The FCA has come under fire over the way it handled its announcement of a review into closed book policies last week.
The Daily Telegraph first reported on 28 March that the regulator is concerned legacy customers are locked into poor investments by steep exit fees, and insurers may be “exploiting” them by levying large fees to subsidise other parts of the business.
The report prompted several insurers’ share price to plummet, including Resolution, Legal & General, Aviva, Phoenix and Resolution.
L&G called on the FCA to bring forward the publication of the business plan “in view of the disorderly market.”
The regulator was forced to issue a clarification statement at 2.30pm explaining the scope of the review in more detail. At 6.30pm, the FCA issued a further statement that it would carry out an investigation into its handling of the issue.
The FCA said: “The FCA board acknowledges the concerns of the market regarding today’s press coverage of the FCA’s proposed supervisory work on the fair treatment of long standing customers in life insurance. The FCA put out a statement of clarification this afternoon.
“The board will conduct an investigation into the FCA’s handling of the issue involving an external law firm, and will share the outcome of this work in due course.”
Over the weekend, reports say insurers are calling for FCA chief executive Martin Wheatley to resign over the issue. The Sunday Times suggests the FCA only put out its first statement of clarification after a phone call between Wheatley and Association of British Insurers chief executive Otto Thoresen.
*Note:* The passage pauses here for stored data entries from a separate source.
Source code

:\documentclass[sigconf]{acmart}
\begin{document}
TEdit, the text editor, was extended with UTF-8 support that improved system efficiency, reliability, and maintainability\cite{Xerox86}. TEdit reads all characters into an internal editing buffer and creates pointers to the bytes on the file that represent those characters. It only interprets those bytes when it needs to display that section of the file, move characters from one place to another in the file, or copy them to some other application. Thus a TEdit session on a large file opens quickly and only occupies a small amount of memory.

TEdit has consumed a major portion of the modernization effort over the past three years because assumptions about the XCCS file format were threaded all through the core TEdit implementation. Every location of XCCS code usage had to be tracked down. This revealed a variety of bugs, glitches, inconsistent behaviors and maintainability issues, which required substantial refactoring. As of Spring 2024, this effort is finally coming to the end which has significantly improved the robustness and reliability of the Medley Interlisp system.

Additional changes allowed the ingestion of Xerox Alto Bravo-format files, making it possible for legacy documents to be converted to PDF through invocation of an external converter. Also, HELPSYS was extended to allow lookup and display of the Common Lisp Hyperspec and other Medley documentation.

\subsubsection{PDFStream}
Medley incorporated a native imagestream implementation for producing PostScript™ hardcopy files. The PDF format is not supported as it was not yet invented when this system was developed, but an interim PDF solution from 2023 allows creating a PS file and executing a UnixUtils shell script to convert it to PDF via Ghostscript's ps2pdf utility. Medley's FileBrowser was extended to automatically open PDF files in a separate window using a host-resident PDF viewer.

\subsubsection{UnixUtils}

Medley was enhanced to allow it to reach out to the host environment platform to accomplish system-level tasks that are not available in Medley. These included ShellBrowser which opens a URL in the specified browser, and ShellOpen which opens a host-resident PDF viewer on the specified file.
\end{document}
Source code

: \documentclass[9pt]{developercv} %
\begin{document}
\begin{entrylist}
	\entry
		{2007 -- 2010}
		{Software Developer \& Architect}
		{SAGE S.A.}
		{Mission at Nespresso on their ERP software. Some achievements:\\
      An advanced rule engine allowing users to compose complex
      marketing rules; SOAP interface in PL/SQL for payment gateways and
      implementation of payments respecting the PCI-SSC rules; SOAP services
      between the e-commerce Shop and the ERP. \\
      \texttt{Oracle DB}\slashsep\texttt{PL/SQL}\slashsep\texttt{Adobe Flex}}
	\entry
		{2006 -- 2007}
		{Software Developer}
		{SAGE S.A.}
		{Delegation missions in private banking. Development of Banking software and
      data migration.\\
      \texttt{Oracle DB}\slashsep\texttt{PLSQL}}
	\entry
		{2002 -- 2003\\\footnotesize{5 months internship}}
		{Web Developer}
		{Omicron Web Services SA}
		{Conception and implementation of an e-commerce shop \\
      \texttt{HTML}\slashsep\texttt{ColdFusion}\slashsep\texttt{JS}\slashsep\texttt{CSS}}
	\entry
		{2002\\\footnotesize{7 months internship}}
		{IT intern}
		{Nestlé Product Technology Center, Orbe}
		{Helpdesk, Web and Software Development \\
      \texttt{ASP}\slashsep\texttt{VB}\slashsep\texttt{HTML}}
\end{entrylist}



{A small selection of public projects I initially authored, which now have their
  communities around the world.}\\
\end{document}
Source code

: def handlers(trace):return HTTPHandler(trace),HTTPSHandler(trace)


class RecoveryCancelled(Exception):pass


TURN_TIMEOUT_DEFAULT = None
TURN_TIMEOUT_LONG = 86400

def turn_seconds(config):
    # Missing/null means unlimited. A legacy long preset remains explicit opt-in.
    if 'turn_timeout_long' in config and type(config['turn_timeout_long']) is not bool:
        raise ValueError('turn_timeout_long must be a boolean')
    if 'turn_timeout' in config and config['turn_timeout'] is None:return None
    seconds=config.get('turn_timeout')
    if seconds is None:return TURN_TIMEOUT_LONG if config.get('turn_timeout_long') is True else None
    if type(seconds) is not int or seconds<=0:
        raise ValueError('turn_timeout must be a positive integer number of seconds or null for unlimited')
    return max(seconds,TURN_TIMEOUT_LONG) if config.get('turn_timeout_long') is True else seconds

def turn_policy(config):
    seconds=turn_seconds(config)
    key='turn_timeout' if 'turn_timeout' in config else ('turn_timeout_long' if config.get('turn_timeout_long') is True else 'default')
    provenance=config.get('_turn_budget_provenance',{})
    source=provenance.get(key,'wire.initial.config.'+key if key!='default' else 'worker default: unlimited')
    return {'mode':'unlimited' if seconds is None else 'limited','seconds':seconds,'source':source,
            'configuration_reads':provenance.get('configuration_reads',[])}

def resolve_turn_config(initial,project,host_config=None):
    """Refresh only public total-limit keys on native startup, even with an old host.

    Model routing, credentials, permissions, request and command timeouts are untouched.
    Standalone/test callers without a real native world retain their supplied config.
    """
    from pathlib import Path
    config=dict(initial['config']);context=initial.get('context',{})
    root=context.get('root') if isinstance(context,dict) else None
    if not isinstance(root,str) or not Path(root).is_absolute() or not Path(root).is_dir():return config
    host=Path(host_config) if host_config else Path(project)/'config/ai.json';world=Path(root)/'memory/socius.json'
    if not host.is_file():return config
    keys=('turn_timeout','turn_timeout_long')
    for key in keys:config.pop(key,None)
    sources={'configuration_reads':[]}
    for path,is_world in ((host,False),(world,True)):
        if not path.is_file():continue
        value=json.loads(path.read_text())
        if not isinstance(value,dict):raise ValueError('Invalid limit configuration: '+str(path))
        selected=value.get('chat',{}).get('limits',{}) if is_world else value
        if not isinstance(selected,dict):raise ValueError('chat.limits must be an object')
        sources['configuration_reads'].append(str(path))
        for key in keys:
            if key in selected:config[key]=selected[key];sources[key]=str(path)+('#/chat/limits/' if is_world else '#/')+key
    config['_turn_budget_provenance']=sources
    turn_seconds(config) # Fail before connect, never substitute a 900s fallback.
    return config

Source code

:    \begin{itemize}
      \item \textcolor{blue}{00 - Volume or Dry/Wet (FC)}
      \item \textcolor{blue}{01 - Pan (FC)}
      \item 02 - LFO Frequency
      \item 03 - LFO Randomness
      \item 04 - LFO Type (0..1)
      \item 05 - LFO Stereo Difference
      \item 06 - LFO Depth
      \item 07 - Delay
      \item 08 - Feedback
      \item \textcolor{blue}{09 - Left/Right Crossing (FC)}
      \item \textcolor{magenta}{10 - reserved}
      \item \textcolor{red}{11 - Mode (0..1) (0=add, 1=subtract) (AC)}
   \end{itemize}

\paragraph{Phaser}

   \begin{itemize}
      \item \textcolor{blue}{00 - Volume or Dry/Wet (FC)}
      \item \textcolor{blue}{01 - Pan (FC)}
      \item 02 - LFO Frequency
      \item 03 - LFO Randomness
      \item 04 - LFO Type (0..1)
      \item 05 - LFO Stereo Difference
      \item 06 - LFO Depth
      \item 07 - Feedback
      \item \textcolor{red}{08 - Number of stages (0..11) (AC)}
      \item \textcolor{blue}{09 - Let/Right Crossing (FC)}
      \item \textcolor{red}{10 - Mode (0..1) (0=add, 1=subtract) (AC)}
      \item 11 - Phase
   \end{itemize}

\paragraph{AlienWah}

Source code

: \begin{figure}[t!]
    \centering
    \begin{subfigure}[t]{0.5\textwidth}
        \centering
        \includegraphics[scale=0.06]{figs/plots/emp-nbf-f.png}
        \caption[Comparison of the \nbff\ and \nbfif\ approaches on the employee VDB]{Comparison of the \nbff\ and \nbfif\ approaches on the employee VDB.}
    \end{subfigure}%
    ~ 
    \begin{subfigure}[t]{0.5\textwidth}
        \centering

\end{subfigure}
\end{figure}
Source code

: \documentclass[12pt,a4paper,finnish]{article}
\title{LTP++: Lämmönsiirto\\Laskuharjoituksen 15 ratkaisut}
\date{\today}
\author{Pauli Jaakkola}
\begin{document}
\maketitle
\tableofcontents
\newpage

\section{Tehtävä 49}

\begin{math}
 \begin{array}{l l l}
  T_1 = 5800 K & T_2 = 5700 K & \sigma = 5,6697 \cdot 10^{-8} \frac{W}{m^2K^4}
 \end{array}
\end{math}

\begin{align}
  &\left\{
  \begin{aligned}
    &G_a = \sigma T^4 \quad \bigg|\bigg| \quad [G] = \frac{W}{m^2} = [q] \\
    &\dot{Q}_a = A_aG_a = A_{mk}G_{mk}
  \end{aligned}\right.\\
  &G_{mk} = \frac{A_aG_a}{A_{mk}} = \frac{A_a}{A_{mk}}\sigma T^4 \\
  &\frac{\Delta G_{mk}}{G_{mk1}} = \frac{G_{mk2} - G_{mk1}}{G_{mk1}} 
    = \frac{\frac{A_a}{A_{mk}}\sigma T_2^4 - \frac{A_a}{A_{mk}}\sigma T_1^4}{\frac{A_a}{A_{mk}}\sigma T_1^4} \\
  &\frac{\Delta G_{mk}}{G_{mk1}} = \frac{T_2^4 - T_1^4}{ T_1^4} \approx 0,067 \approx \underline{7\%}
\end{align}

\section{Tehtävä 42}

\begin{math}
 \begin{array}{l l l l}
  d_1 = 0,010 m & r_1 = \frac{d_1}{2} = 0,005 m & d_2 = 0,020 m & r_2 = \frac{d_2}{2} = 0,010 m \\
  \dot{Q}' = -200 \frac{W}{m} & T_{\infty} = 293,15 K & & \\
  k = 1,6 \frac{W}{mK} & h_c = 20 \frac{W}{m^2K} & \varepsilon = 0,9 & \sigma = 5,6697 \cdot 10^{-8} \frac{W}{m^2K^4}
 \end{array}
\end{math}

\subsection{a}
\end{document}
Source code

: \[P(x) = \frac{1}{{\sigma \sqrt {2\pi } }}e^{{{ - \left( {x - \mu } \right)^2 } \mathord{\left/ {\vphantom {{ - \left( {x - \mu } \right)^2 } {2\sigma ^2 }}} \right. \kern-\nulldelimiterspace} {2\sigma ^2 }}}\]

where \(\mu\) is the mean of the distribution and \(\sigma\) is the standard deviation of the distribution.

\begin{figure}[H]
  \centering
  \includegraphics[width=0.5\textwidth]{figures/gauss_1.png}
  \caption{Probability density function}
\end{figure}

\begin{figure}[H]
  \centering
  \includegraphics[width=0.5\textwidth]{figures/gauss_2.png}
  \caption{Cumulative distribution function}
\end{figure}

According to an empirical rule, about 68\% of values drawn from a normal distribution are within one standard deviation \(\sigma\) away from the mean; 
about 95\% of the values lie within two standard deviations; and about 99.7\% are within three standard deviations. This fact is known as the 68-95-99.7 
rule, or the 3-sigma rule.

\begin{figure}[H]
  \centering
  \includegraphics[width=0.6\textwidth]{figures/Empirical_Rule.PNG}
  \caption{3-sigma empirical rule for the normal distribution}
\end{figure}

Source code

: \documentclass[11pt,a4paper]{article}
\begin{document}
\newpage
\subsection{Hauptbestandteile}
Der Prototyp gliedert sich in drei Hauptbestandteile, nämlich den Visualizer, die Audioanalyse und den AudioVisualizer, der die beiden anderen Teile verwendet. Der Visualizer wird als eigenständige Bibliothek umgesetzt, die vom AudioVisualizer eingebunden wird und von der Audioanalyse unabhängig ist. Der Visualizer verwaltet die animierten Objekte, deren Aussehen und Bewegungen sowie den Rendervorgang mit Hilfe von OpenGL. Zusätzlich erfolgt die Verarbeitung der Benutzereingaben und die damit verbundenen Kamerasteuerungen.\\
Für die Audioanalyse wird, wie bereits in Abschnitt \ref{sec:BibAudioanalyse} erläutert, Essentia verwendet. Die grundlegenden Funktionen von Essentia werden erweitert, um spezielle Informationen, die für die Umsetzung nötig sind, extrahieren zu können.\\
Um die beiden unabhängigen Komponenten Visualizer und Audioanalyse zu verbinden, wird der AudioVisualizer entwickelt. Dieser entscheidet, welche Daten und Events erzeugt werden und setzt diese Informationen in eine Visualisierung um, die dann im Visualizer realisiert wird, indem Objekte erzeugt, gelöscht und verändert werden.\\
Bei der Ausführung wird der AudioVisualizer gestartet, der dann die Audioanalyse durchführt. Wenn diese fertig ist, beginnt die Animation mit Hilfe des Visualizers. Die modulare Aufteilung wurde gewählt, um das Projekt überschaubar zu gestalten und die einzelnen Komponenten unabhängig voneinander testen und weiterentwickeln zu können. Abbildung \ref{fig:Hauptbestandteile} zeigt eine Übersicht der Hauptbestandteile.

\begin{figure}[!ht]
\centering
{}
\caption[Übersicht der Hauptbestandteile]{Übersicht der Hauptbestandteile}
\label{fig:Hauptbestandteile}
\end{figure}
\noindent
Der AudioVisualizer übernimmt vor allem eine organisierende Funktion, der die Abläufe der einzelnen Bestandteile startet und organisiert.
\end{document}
The newspaper said the ABI will write to Chancellor George Osborne to complain about the FCA.
Treasury select committee chair Andrew Tyrie told The Daily Telegraph: “On the face of it, this is an extraordinary blunder.
“It is crucial we have a full and transparent explanation about how such an apparently serious mistake came to be made by our financial services watchdog – the body appointed by Parliament to enforce high standards of conduct.”